Both James and Marilyn’s ambitions have been significantly disrupted, but this does not at first register as a disaster. They reassure each other that their dreams are still in reach, but that their lives will simply take a slightly different course. However, there is an important difference between what Marilyn and James say out loud to one another and what they are privately thinking. Both are under pressure to embrace this new turn of events, which leads them to hide their true feelings from one another. As the rest of the narrative reveals, this duplicity and secrecy comes to have a devastating impact on their relationship.
Marilyn phones Doris and tells her that she and James are getting married. She explains that James is just finishing his PhD in American history, and her mother is thrilled. Marilyn feels relieved, thinking that she has “done just what her mother had hoped.” She explains that the wedding will be a small ceremony; Doris leaves Virginia for the first time to attend. When James and Marilyn meet Doris at the train station, Doris looks at James in shock. That night at dinner, Doris asks Marilyn if she’s sure James isn’t using their marriage to get a green card. Marilyn, furious, tells her mother that James was born in California.

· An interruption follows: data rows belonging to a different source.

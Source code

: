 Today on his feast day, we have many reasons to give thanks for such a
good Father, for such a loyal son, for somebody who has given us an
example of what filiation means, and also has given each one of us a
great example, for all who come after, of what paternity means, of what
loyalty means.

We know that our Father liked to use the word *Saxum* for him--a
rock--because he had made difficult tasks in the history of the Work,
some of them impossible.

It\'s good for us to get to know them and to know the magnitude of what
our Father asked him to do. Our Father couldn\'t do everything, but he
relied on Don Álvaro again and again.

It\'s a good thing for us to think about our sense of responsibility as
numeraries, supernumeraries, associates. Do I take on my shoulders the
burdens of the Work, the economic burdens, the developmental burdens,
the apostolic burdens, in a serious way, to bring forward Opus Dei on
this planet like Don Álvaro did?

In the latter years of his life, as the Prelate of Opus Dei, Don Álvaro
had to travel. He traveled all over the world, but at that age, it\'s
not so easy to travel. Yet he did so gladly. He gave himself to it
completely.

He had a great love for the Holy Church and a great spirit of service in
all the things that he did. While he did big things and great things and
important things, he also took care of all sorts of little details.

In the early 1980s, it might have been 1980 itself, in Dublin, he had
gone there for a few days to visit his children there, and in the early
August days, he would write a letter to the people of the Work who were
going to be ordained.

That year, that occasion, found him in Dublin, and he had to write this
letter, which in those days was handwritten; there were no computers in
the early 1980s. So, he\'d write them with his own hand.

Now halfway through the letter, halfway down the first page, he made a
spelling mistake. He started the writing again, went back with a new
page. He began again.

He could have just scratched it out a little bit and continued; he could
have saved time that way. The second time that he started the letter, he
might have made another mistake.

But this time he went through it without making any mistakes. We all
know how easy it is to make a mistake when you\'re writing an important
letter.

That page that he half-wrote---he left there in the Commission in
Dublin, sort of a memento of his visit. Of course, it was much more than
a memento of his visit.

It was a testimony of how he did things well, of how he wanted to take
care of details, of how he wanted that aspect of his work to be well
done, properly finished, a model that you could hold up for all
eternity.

Although Marilyn abhors Doris’ ideas and expectations of what her daughter’s life should involve, she still wishes to please Doris on some level. When it seems that Doris will approve of her marriage to James, Marilyn is thrilled—only to be heartbroken when Doris’ happiness turns to disapproval. Doris, who is invested in maintaining the appearance of pleasantness, does not express her racist views outright, but rather mentions them in an indirect (though equally offensive) way.
On the day of the wedding, Doris takes Marilyn aside to “touch up [her] lipstick.” Doris is already upset that Marilyn is wearing a cream dress instead of a white one and that the ceremony is not at a church. She tells Marilyn “it’s not right” and says that she will regret marrying James. She urges Marilyn to think of her future children, saying “you won’t fit in anywhere.” Marilyn storms out of the bathroom, and when James asks what’s wrong she replies with a laugh that Doris wants her to marry “someone more like me.” Marilyn kisses James, thinking that her mother is being ridiculous. Only days before, Richard and Mildred Loving were married in Virginia, and in four months they will be arrested for breaking miscegenation laws. James and Marilyn’s wedding takes place. It is the last time that Marilyn ever sees her mother.
One of the main ideas in the book is that, no matter how much people try to rebel against their parents, there is always an extent to which everyone fulfils their parents’ expectations, fears, and desires (whether they want to or not). On one level, Marilyn fulfils her mother’s dream that she will marry a “Harvard man” and become a housewife. At the same time, her mother’s racist assumption that Marilyn’s mixed-race family will not “fit in anywhere” also turns out to be correct. Try as they might to resist, many people’s fates are predetermined by their parents.